### Exercise instructions
Return the lines beginning at the one that contains "b=np.array([11,22,33])" and continuing to the end of the entries, including both ends, exactly as written and nothing else.

### Given entries
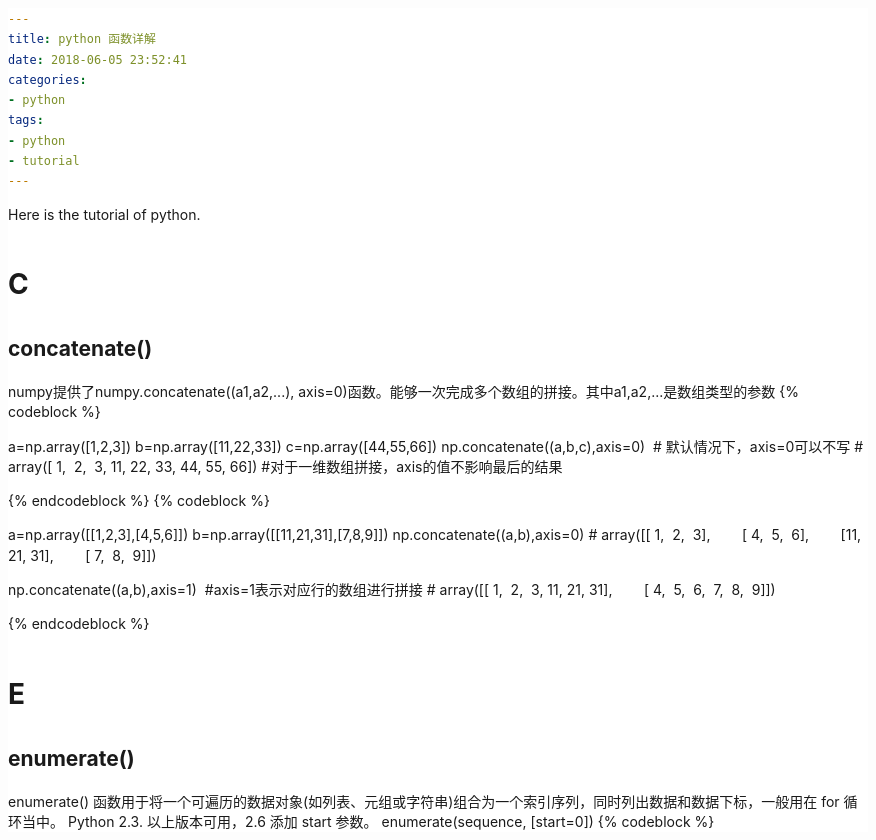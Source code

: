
 ```yaml
---
title: python 函数详解
date: 2018-06-05 23:52:41
categories:
- python
tags:
- python
- tutorial
---
```

Here is the tutorial of python.
 
 
 
 
# C
## concatenate()
numpy提供了numpy.concatenate((a1,a2,...), axis=0)函数。能够一次完成多个数组的拼接。其中a1,a2,...是数组类型的参数
{% codeblock %}

a=np.array([1,2,3])
b=np.array([11,22,33])
c=np.array([44,55,66])
np.concatenate((a,b,c),axis=0)  # 默认情况下，axis=0可以不写
	# array([ 1,  2,  3, 11, 22, 33, 44, 55, 66]) #对于一维数组拼接，axis的值不影响最后的结果

{% endcodeblock %}
{% codeblock %}

a=np.array([[1,2,3],[4,5,6]])
b=np.array([[11,21,31],[7,8,9]])
np.concatenate((a,b),axis=0)
	# array([[ 1,  2,  3],
       		[ 4,  5,  6],
       		[11, 21, 31],
       		[ 7,  8,  9]])

np.concatenate((a,b),axis=1)  #axis=1表示对应行的数组进行拼接
	# array([[ 1,  2,  3, 11, 21, 31],
      		 [ 4,  5,  6,  7,  8,  9]])

{% endcodeblock %}




# E
## enumerate()
enumerate() 函数用于将一个可遍历的数据对象(如列表、元组或字符串)组合为一个索引序列，同时列出数据和数据下标，一般用在 for 循环当中。
Python 2.3. 以上版本可用，2.6 添加 start 参数。
enumerate(sequence, [start=0])
{% codeblock %}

### Output for this exercise
b=np.array([11,22,33])
c=np.array([44,55,66])
np.concatenate((a,b,c),axis=0)  # 默认情况下，axis=0可以不写
	# array([ 1,  2,  3, 11, 22, 33, 44, 55, 66]) #对于一维数组拼接，axis的值不影响最后的结果

{% endcodeblock %}
{% codeblock %}

a=np.array([[1,2,3],[4,5,6]])
b=np.array([[11,21,31],[7,8,9]])
np.concatenate((a,b),axis=0)
	# array([[ 1,  2,  3],
       		[ 4,  5,  6],
       		[11, 21, 31],
       		[ 7,  8,  9]])

np.concatenate((a,b),axis=1)  #axis=1表示对应行的数组进行拼接
	# array([[ 1,  2,  3, 11, 21, 31],
      		 [ 4,  5,  6,  7,  8,  9]])

{% endcodeblock %}




# E
## enumerate()
enumerate() 函数用于将一个可遍历的数据对象(如列表、元组或字符串)组合为一个索引序列，同时列出数据和数据下标，一般用在 for 循环当中。
Python 2.3. 以上版本可用，2.6 添加 start 参数。
enumerate(sequence, [start=0])
{% codeblock %}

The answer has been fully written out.